Edgewall Software
Modify

Opened 8 years ago

Closed 8 years ago

#10225 closed enhancement (fixed)

Provide Python hooks for Mercurial to call trac-admin

Reported by: Remy Blank Owned by: Remy Blank
Priority: normal Milestone: plugin - mercurial
Component: plugin/mercurial Version:
Severity: normal Keywords: review
Cc: eric@… Branch:
Release Notes:
API Changes:

Description

Setting up hooks in Mercurial to call trac-admin $ENV changeset commands is reasonably simple on Unix, but quite difficult on Windows due to the absence of xargs.

We could simplify the setup by providing Python functions for the commit and changegroup in MercurialPlugin. This would make for a very simple setup when the plugin is installed globally:

[hooks]
commit = python:tracext.hg.hooks:commit
changegroup = python:tracext.hg.hooks:changegroup

Or, if the plugin is installed per environment, people could download the file hooks.py from here and use:

[hooks]
commit = python:/path/to/hooks.py:commit
changegroup = python:/path/to/hooks.py:changegroup

Of course, the hooks should be cross-platform. The path to the trac-admin command should be configurable in .hgrc.

Attachments (1)

t10255-use-revs-r10718.patch (2.4 KB ) - added by Christian Boos 8 years ago.
add all revs for the changegroup and optionally use directly Trac's API for the notification

Download all attachments as: .zip

Change History (14)

comment:1 by eric@…, 8 years ago

Cc: eric@… added

comment:2 by psuter <petsuter@…>, 8 years ago

I ended up using the incoming hook instead of changegroup to avoid the need for xargs. Are there any downsides to that?

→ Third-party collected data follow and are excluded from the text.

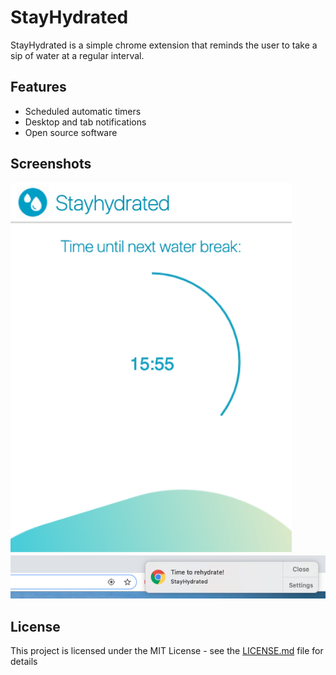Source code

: # StayHydrated

StayHydrated is a simple chrome extension that reminds the user to take a sip of water at a regular interval. 

## Features

- Scheduled automatic timers
- Desktop and tab notifications
- Open source software

## Screenshots

<img src="screenshots/stayhydrated-popup.png" alt="" width="450">
<img src="screenshots/stayhydrated-notification.png" alt="" width="550">

## License

This project is licensed under the MIT License - see the [LICENSE.md](LICENSE.md) file for details

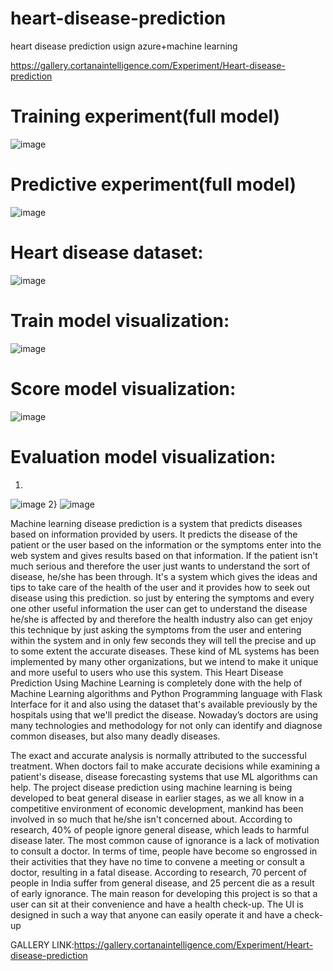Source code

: # heart-disease-prediction
heart disease prediction usign azure+machine learning

https://gallery.cortanaintelligence.com/Experiment/Heart-disease-prediction

# Training experiment(full model)

![image](https://user-images.githubusercontent.com/89855872/152112239-d150873f-1643-480c-b2f5-a8b865411c09.png)

# Predictive experiment(full model)

![image](https://user-images.githubusercontent.com/89855872/152112401-18c9dba0-1c89-479e-a68b-6c54cbb84042.png)

# Heart disease dataset:

![image](https://user-images.githubusercontent.com/89855872/152112485-b93813ca-eee0-4980-b23f-9bd0851d89c1.png)

# Train model visualization:

![image](https://user-images.githubusercontent.com/89855872/152112576-4bedf734-4abb-4a64-a831-7cf4bf3457fe.png)

# Score model visualization:

![image](https://user-images.githubusercontent.com/89855872/152112654-2bc44434-3178-4933-b7f2-41152fad6377.png)

# Evaluation model visualization:

1)
![image](https://user-images.githubusercontent.com/89855872/152112756-8f034b6c-561b-45ca-aa0d-95725240d999.png)
2}
![image](https://user-images.githubusercontent.com/89855872/152112858-477546ae-7e98-448d-b0ce-426cb92994ce.png)



Machine learning disease prediction is a system that predicts diseases based on information 
provided by users. It predicts the disease of the patient or the user based on the information or the 
symptoms enter into the web system and gives results based on that information. If the patient isn't 
much serious and therefore the user just wants to understand the sort of disease, he/she has been 
through. It's a system which gives the ideas and tips to take care of the health of the user and it 
provides how to seek out disease using this prediction. so just by entering the symptoms and every 
one other useful information the user can get to understand the disease he/she is affected by and 
therefore the health industry also can get enjoy this technique by just asking the symptoms from the 
user and entering within the system and in only few seconds they will tell the precise and up to some 
extent the accurate diseases. These kind of ML systems has been implemented by many other 
organizations, but we intend to make it unique and more useful to users who use this system. This 
Heart Disease Prediction Using Machine Learning is completely done with the help of Machine 
Learning algorithms and Python Programming language with Flask Interface for it and also using the 
dataset that's available previously by the hospitals using that we'll predict the disease. Nowaday’s 
doctors are using many technologies and methodology for not only can identify and diagnose 
common diseases, but also many deadly diseases.



The exact and accurate analysis is normally attributed to the successful treatment. When 
doctors fail to make accurate decisions while examining a patient's disease, disease forecasting 
systems that use ML algorithms can help. The project disease prediction using machine learning is 
being developed to beat general disease in earlier stages, as we all know in a competitive environment 
of economic development, mankind has been involved in so much that he/she isn't concerned about. 
According to research, 40% of people ignore general disease, which leads to harmful disease later. 
The most common cause of ignorance is a lack of motivation to consult a doctor. In terms of time, 
people have become so engrossed in their activities that they have no time to convene a meeting or 
consult a doctor, resulting in a fatal disease. According to research, 70 percent of people in India 
suffer from general disease, and 25 percent die as a result of early ignorance. The main reason for 
developing this project is so that a user can sit at their convenience and have a health check-up. The 
UI is designed in such a way that anyone can easily operate it and have a check-up


GALLERY LINK:https://gallery.cortanaintelligence.com/Experiment/Heart-disease-prediction
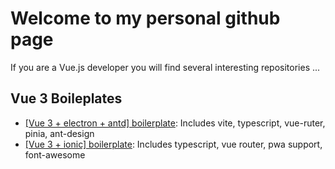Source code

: # Welcome to my personal github page

If you are a Vue.js developer you will find several interesting repositories ...

## Vue 3 Boileplates

- [[Vue 3 + electron + antd] boilerplate](https://github.com/sdiricco/vue3-electron-advanced-boilerplate): Includes vite, typescript, vue-ruter, pinia, ant-design
- [[Vue 3 + ionic] boilerplate](https://github.com/sdiricco/vue3-ionic-advanced-boilerplate): Includes typescript, vue router, pwa support, font-awesome
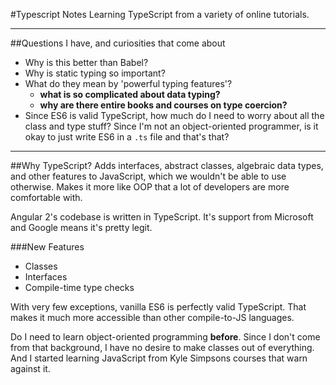 #Typescript Notes
Learning TypeScript from a variety of online tutorials. 

___
##Questions I have, and curiosities that come about
* Why is this better than Babel?
* Why is static typing so important?
* What do they mean by 'powerful typing features'?
	- **what is so complicated about data typing?**
	- **why are there entire books and courses on type coercion?**
* Since ES6 is valid TypeScript, how much do I need to worry about all the class and type stuff? Since I'm not an object-oriented programmer, is it okay to just write ES6 in a `.ts` file and that's that?

___
##Why TypeScript?
Adds interfaces, abstract classes, algebraic data types, and other features to JavaScript, which we wouldn't be able to use otherwise. Makes it more like OOP that a lot of developers are more comfortable with.

Angular 2's codebase is written in TypeScript. It's support from Microsoft and Google means it's pretty legit.


###New Features
* Classes
* Interfaces
* Compile-time type checks


With very few exceptions, vanilla ES6 is perfectly valid TypeScript. That makes it much more accessible than other compile-to-JS languages.

Do I need to learn object-oriented programming **before**. Since I don't come from that background, I have no desire to make classes out of everything. And I started learning JavaScript from Kyle Simpsons courses that warn against it.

comment:3 by eric@…, 8 years ago

I don't see any downsides if it works … but it still won't fully solve my problem at least. I'm running Trac in Apache on a Windows box, and Windows doesn't like xargs or $HG_NODE. I tried subbing %HG_NODE% instead without any success, which is why I'm hoping an actual commit/changegroup hook scripted in Python will help.

in reply to:  2 comment:4 by Remy Blank, 8 years ago

Replying to psuter <petsuter@…>:

I ended up using the incoming hook instead of changegroup to avoid the need for xargs. Are there any downsides to that?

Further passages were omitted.